We also see the evolution beyond typing and point-and-click kind of interfaces. Lately, we've been doing a lot of work in machine vision, and so we would hope that in the years ahead we'd be able to extend the modalities by which people interface with these computer systems, and therefore make the interactions with computer systems more like [how] you would interact with another individual.

You mentioned that the lead time in bringing an idea out to the market is long. What are the challenges in predicting what people want and having the conviction to follow through the ideas?
Getting acceptance is in many ways a process of success and refinement. Even if you have the right vision of what's going to happen, it's difficult to get all the pieces right the first time. So for example in 1992, we were more focused at the time on ATM (Asynchronous Transfer Mode) networks rather than traditional IP packet-based networks, because at that time, the network operators were investing more heavily there. As IP networks matured and [due to the rise] in the Internet phenomenon, there was a gradual shift.

I'd like to believe that we were more accurate in forecasting how the world moved to expect [a high level] of sophistication [in handheld devices].

We were able then to migrate our early work from TV-based on ATM-type switch telephone networks to an IP packet-based system. Today, Microsoft is the world leader in IP-based TV systems. You not only have to have the right idea, but [you also need to have] the ability to stick with it, which is a cultural issue, a financial issue, and a willpower issue. Microsoft has been fortunate to have command of all three of those things.

How does Microsoft foster the spirit innovation within the organization?
I can look at this along three different horizons and organizational approaches. Firstly, I think it's important to have a pipeline of partially-directed research. In other words, [having] people who are trying to develop core technologies but not operating under the pressure of an immediate product deliverable. So when they begin, they do not know what outcome they would expect to get other than we hope that they would produce some useful core technology. We've got company research activities in around 60 areas that may be important in our broad product lines in the future, and we make that as a baseline investment.

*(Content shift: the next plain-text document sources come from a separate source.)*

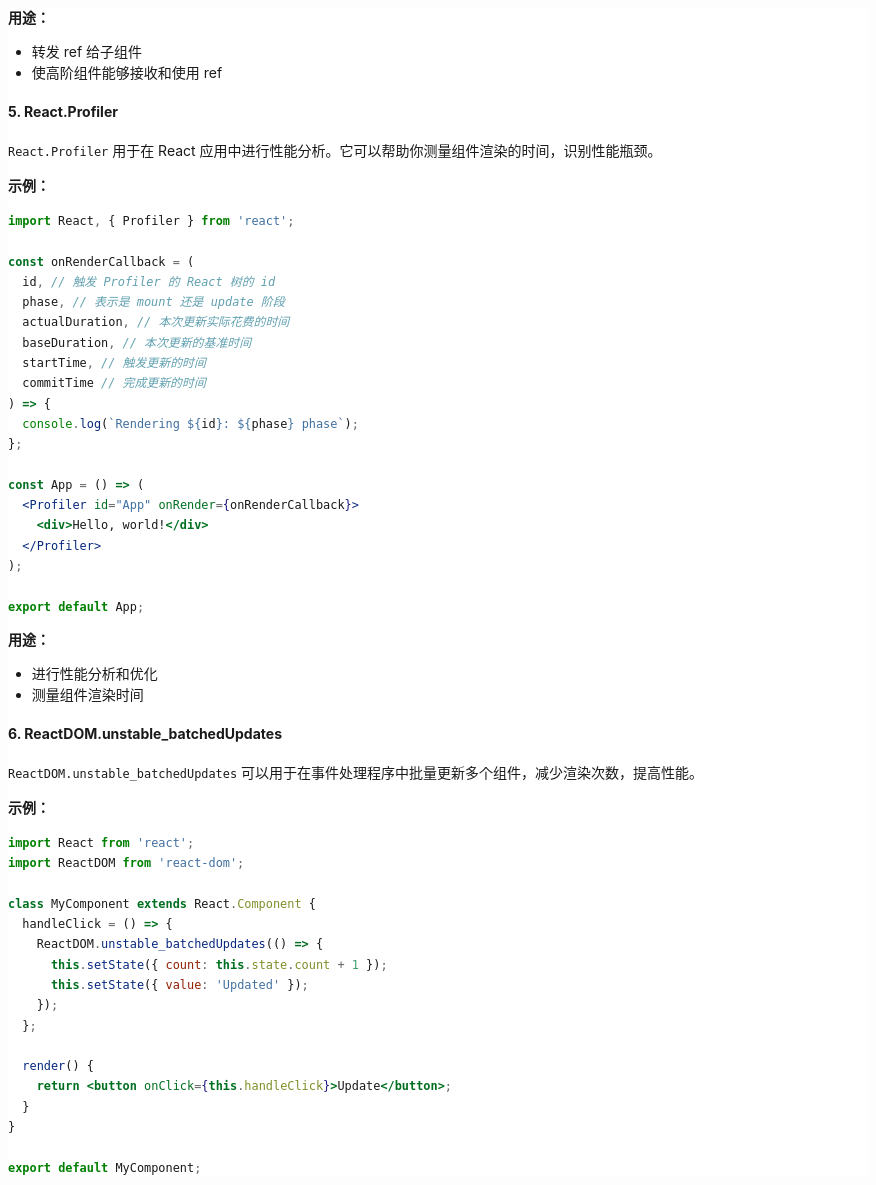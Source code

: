 **用途：**
- 转发 ref 给子组件
- 使高阶组件能够接收和使用 ref

#### 5. **React.Profiler**

`React.Profiler` 用于在 React 应用中进行性能分析。它可以帮助你测量组件渲染的时间，识别性能瓶颈。

**示例：**

```jsx
import React, { Profiler } from 'react';

const onRenderCallback = (
  id, // 触发 Profiler 的 React 树的 id
  phase, // 表示是 mount 还是 update 阶段
  actualDuration, // 本次更新实际花费的时间
  baseDuration, // 本次更新的基准时间
  startTime, // 触发更新的时间
  commitTime // 完成更新的时间
) => {
  console.log(`Rendering ${id}: ${phase} phase`);
};

const App = () => (
  <Profiler id="App" onRender={onRenderCallback}>
    <div>Hello, world!</div>
  </Profiler>
);

export default App;
```

**用途：**
- 进行性能分析和优化
- 测量组件渲染时间

#### 6. **ReactDOM.unstable_batchedUpdates**

`ReactDOM.unstable_batchedUpdates` 可以用于在事件处理程序中批量更新多个组件，减少渲染次数，提高性能。

**示例：**

```jsx
import React from 'react';
import ReactDOM from 'react-dom';

class MyComponent extends React.Component {
  handleClick = () => {
    ReactDOM.unstable_batchedUpdates(() => {
      this.setState({ count: this.state.count + 1 });
      this.setState({ value: 'Updated' });
    });
  };

  render() {
    return <button onClick={this.handleClick}>Update</button>;
  }
}

export default MyComponent;
```

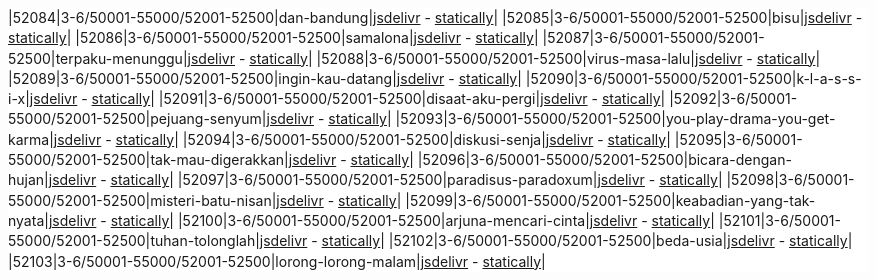 |52084|3-6/50001-55000/52001-52500|dan-bandung|[jsdelivr](https://cdn.jsdelivr.net/gh/dbchord/webp-c-600x600_3-6/50001-55000/52001-52500/dan-bandung.webp) - [statically](https://cdn.statically.io/gh/dbchord/webp-c-600x600_3-6/img/50001-55000/52001-52500/dan-bandung.webp)|
|52085|3-6/50001-55000/52001-52500|bisu|[jsdelivr](https://cdn.jsdelivr.net/gh/dbchord/webp-c-600x600_3-6/50001-55000/52001-52500/bisu.webp) - [statically](https://cdn.statically.io/gh/dbchord/webp-c-600x600_3-6/img/50001-55000/52001-52500/bisu.webp)|
|52086|3-6/50001-55000/52001-52500|samalona|[jsdelivr](https://cdn.jsdelivr.net/gh/dbchord/webp-c-600x600_3-6/50001-55000/52001-52500/samalona.webp) - [statically](https://cdn.statically.io/gh/dbchord/webp-c-600x600_3-6/img/50001-55000/52001-52500/samalona.webp)|
|52087|3-6/50001-55000/52001-52500|terpaku-menunggu|[jsdelivr](https://cdn.jsdelivr.net/gh/dbchord/webp-c-600x600_3-6/50001-55000/52001-52500/terpaku-menunggu.webp) - [statically](https://cdn.statically.io/gh/dbchord/webp-c-600x600_3-6/img/50001-55000/52001-52500/terpaku-menunggu.webp)|
|52088|3-6/50001-55000/52001-52500|virus-masa-lalu|[jsdelivr](https://cdn.jsdelivr.net/gh/dbchord/webp-c-600x600_3-6/50001-55000/52001-52500/virus-masa-lalu.webp) - [statically](https://cdn.statically.io/gh/dbchord/webp-c-600x600_3-6/img/50001-55000/52001-52500/virus-masa-lalu.webp)|
|52089|3-6/50001-55000/52001-52500|ingin-kau-datang|[jsdelivr](https://cdn.jsdelivr.net/gh/dbchord/webp-c-600x600_3-6/50001-55000/52001-52500/ingin-kau-datang.webp) - [statically](https://cdn.statically.io/gh/dbchord/webp-c-600x600_3-6/img/50001-55000/52001-52500/ingin-kau-datang.webp)|
|52090|3-6/50001-55000/52001-52500|k-l-a-s-s-i-x|[jsdelivr](https://cdn.jsdelivr.net/gh/dbchord/webp-c-600x600_3-6/50001-55000/52001-52500/k-l-a-s-s-i-x.webp) - [statically](https://cdn.statically.io/gh/dbchord/webp-c-600x600_3-6/img/50001-55000/52001-52500/k-l-a-s-s-i-x.webp)|
|52091|3-6/50001-55000/52001-52500|disaat-aku-pergi|[jsdelivr](https://cdn.jsdelivr.net/gh/dbchord/webp-c-600x600_3-6/50001-55000/52001-52500/disaat-aku-pergi.webp) - [statically](https://cdn.statically.io/gh/dbchord/webp-c-600x600_3-6/img/50001-55000/52001-52500/disaat-aku-pergi.webp)|
|52092|3-6/50001-55000/52001-52500|pejuang-senyum|[jsdelivr](https://cdn.jsdelivr.net/gh/dbchord/webp-c-600x600_3-6/50001-55000/52001-52500/pejuang-senyum.webp) - [statically](https://cdn.statically.io/gh/dbchord/webp-c-600x600_3-6/img/50001-55000/52001-52500/pejuang-senyum.webp)|
|52093|3-6/50001-55000/52001-52500|you-play-drama-you-get-karma|[jsdelivr](https://cdn.jsdelivr.net/gh/dbchord/webp-c-600x600_3-6/50001-55000/52001-52500/you-play-drama-you-get-karma.webp) - [statically](https://cdn.statically.io/gh/dbchord/webp-c-600x600_3-6/img/50001-55000/52001-52500/you-play-drama-you-get-karma.webp)|
|52094|3-6/50001-55000/52001-52500|diskusi-senja|[jsdelivr](https://cdn.jsdelivr.net/gh/dbchord/webp-c-600x600_3-6/50001-55000/52001-52500/diskusi-senja.webp) - [statically](https://cdn.statically.io/gh/dbchord/webp-c-600x600_3-6/img/50001-55000/52001-52500/diskusi-senja.webp)|
|52095|3-6/50001-55000/52001-52500|tak-mau-digerakkan|[jsdelivr](https://cdn.jsdelivr.net/gh/dbchord/webp-c-600x600_3-6/50001-55000/52001-52500/tak-mau-digerakkan.webp) - [statically](https://cdn.statically.io/gh/dbchord/webp-c-600x600_3-6/img/50001-55000/52001-52500/tak-mau-digerakkan.webp)|
|52096|3-6/50001-55000/52001-52500|bicara-dengan-hujan|[jsdelivr](https://cdn.jsdelivr.net/gh/dbchord/webp-c-600x600_3-6/50001-55000/52001-52500/bicara-dengan-hujan.webp) - [statically](https://cdn.statically.io/gh/dbchord/webp-c-600x600_3-6/img/50001-55000/52001-52500/bicara-dengan-hujan.webp)|
|52097|3-6/50001-55000/52001-52500|paradisus-paradoxum|[jsdelivr](https://cdn.jsdelivr.net/gh/dbchord/webp-c-600x600_3-6/50001-55000/52001-52500/paradisus-paradoxum.webp) - [statically](https://cdn.statically.io/gh/dbchord/webp-c-600x600_3-6/img/50001-55000/52001-52500/paradisus-paradoxum.webp)|
|52098|3-6/50001-55000/52001-52500|misteri-batu-nisan|[jsdelivr](https://cdn.jsdelivr.net/gh/dbchord/webp-c-600x600_3-6/50001-55000/52001-52500/misteri-batu-nisan.webp) - [statically](https://cdn.statically.io/gh/dbchord/webp-c-600x600_3-6/img/50001-55000/52001-52500/misteri-batu-nisan.webp)|
|52099|3-6/50001-55000/52001-52500|keabadian-yang-tak-nyata|[jsdelivr](https://cdn.jsdelivr.net/gh/dbchord/webp-c-600x600_3-6/50001-55000/52001-52500/keabadian-yang-tak-nyata.webp) - [statically](https://cdn.statically.io/gh/dbchord/webp-c-600x600_3-6/img/50001-55000/52001-52500/keabadian-yang-tak-nyata.webp)|
|52100|3-6/50001-55000/52001-52500|arjuna-mencari-cinta|[jsdelivr](https://cdn.jsdelivr.net/gh/dbchord/webp-c-600x600_3-6/50001-55000/52001-52500/arjuna-mencari-cinta.webp) - [statically](https://cdn.statically.io/gh/dbchord/webp-c-600x600_3-6/img/50001-55000/52001-52500/arjuna-mencari-cinta.webp)|
|52101|3-6/50001-55000/52001-52500|tuhan-tolonglah|[jsdelivr](https://cdn.jsdelivr.net/gh/dbchord/webp-c-600x600_3-6/50001-55000/52001-52500/tuhan-tolonglah.webp) - [statically](https://cdn.statically.io/gh/dbchord/webp-c-600x600_3-6/img/50001-55000/52001-52500/tuhan-tolonglah.webp)|
|52102|3-6/50001-55000/52001-52500|beda-usia|[jsdelivr](https://cdn.jsdelivr.net/gh/dbchord/webp-c-600x600_3-6/50001-55000/52001-52500/beda-usia.webp) - [statically](https://cdn.statically.io/gh/dbchord/webp-c-600x600_3-6/img/50001-55000/52001-52500/beda-usia.webp)|
|52103|3-6/50001-55000/52001-52500|lorong-lorong-malam|[jsdelivr](https://cdn.jsdelivr.net/gh/dbchord/webp-c-600x600_3-6/50001-55000/52001-52500/lorong-lorong-malam.webp) - [statically](https://cdn.statically.io/gh/dbchord/webp-c-600x600_3-6/img/50001-55000/52001-52500/lorong-lorong-malam.webp)|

The second thing that we do is to support incubations. Some of those are sponsored by the CTO office and some of those are done by teams focused on incubations within individual business groups. I define incubation as an attempt to nurture something that is not a pure research activity any longer, but where it's not exactly clear either what the 'productization' strategy would be, or how long it would take to be achieved. And so, you require people who are a bit more entrepreneurial by nature, and who is, to some extent, able to take some personal time and career investment risk to seek a novel new product or new market strategy.

The third area is essentially the normal evolution of the products. By listening to the market and getting feedback from customers, and being willing to adapt, you get another form of innovation. For example, when people look at the new version of Office, which is in beta test right now, there is quite a radical change in the basic model of the graphical user interface for the Office system. So on one hand you could say hey, it's still Word, Excel and PowerPoint…What's the big deal? On the other hand, if the change in this interface really makes it easier to introduce more sophisticated capabilities, for example, to embed real-time communications and collaboration in what was historically a personal Office suite, then that's a breakthrough in its own right.

When you realize that there are hundreds and millions of people who spend many hours a day working with these tools, and if you could come up with a way of improving their productivity--even by what appears to be small percentages amplified by the number of people doing it everyday--that actually has a material effect.